In this paper, we first identify activation shift, a simple but remarkable phenomenon in a neural network in which the preactivation value of a neuron has non-zero mean that depends on the angle between the weight vector of the neuron and the mean of the activation vector in the previous layer. We then propose linearly constrained weights (LCW) to reduce the activation shift in both fully connected and convolutional layers. The impact of reducing the activation shift in a neural network is studied from the perspective of how the variance of variables in the network changes through layer operations in both forward and backward chains.
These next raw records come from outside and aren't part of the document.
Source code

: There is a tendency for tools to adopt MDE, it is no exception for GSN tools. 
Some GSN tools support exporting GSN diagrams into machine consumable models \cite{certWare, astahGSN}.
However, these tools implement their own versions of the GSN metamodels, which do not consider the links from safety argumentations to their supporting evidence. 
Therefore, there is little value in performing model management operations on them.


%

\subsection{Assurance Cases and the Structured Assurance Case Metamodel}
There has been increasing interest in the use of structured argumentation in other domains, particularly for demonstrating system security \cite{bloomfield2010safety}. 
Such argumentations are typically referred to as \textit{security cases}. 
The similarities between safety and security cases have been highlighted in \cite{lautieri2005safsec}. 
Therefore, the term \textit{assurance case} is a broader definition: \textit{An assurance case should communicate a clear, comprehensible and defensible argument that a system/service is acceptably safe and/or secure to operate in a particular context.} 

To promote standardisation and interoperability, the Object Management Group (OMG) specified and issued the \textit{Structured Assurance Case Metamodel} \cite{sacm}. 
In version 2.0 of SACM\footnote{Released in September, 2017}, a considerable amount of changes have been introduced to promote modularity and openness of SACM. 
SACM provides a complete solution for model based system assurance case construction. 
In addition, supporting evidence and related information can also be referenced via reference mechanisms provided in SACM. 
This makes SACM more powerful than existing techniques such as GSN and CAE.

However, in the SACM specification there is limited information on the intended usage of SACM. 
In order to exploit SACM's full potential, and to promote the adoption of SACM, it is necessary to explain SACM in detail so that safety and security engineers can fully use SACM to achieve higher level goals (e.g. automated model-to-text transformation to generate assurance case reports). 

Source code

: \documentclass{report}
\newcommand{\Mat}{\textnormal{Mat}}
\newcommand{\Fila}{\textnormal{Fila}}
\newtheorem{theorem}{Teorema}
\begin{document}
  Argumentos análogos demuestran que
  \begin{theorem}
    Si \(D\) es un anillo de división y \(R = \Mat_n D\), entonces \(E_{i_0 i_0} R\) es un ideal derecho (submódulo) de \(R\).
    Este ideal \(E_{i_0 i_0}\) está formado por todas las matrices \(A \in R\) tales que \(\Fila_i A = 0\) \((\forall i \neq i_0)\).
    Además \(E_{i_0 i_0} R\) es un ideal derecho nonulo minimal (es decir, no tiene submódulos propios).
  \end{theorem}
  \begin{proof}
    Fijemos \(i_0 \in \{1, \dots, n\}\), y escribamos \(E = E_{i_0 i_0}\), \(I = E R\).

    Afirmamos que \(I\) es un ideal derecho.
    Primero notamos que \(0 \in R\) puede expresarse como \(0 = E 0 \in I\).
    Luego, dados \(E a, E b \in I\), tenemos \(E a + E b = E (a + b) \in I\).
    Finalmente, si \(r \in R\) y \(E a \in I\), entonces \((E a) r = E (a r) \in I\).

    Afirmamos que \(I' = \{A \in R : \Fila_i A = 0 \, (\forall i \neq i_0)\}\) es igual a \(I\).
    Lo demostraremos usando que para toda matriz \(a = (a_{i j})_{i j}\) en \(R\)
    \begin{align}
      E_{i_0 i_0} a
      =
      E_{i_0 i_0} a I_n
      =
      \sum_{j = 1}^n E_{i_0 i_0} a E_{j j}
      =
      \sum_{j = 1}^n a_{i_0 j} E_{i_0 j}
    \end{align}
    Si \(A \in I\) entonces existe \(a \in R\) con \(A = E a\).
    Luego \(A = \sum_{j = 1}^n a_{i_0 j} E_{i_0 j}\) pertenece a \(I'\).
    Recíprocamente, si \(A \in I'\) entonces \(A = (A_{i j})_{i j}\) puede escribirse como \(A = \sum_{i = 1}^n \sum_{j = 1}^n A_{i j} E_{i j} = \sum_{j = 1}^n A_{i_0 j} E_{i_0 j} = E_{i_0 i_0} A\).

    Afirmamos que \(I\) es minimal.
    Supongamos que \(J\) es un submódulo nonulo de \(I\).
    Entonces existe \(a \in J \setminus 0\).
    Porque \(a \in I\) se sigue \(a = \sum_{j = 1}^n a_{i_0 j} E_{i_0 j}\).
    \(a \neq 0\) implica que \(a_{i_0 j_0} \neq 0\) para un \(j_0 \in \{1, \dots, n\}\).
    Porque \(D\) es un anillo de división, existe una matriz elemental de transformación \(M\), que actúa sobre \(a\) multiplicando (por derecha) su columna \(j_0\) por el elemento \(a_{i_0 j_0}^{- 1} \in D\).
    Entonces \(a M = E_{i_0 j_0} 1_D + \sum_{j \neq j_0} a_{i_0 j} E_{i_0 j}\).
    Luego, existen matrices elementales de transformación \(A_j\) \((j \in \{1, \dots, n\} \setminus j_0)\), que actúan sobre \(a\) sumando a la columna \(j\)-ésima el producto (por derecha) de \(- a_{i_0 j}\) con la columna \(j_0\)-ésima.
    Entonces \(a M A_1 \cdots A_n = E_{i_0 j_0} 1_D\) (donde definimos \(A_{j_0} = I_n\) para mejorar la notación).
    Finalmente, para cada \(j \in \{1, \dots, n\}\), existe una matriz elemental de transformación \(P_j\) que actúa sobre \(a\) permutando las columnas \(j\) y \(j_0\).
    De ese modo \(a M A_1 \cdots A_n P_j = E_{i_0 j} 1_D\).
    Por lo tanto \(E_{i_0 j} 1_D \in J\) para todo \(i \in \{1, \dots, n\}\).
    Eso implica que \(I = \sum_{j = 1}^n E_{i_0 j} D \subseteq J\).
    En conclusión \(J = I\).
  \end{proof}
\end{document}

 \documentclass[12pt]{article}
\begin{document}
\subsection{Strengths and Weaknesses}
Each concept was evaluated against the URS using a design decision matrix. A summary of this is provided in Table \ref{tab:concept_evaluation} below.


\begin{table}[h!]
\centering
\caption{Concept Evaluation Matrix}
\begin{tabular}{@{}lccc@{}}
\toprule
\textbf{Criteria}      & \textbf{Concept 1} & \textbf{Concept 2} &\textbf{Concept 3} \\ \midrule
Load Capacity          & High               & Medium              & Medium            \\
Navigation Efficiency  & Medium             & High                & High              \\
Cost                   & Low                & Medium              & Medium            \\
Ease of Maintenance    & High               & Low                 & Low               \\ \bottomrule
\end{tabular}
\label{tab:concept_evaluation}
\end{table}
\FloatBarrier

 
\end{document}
We also discuss its relationship to the vanishing gradient problem. Experimental results show that LCW enables a deep feedforward network with sigmoid activation functions to be trained efficiently by resolving the vanishing gradient problem. Moreover, combined with batch normalization, LCW improves generalization performance of both feedforward and convolutional networks.

翻译：本文首先识别了神经网络中一个简单但显著的现象——激活偏移，即神经元预激活值的非零均值取决于该神经元权重向量与上一层激活向量均值之间的夹角。随后，我们提出了线性约束权重（LCW），以减少全连接层和卷积层中的激活偏移。从变量方差在网络前向与反向传播链路中各层操作中的变化角度，研究了减少激活偏移对神经网络的影响。我们还探讨了其与梯度消失问题的关联。实验结果表明，LCW通过解决梯度消失问题，使得采用sigmoid激活函数的深层前馈网络能够高效训练。此外，结合批量归一化，LCW提升了前馈网络和卷积网络的泛化性能。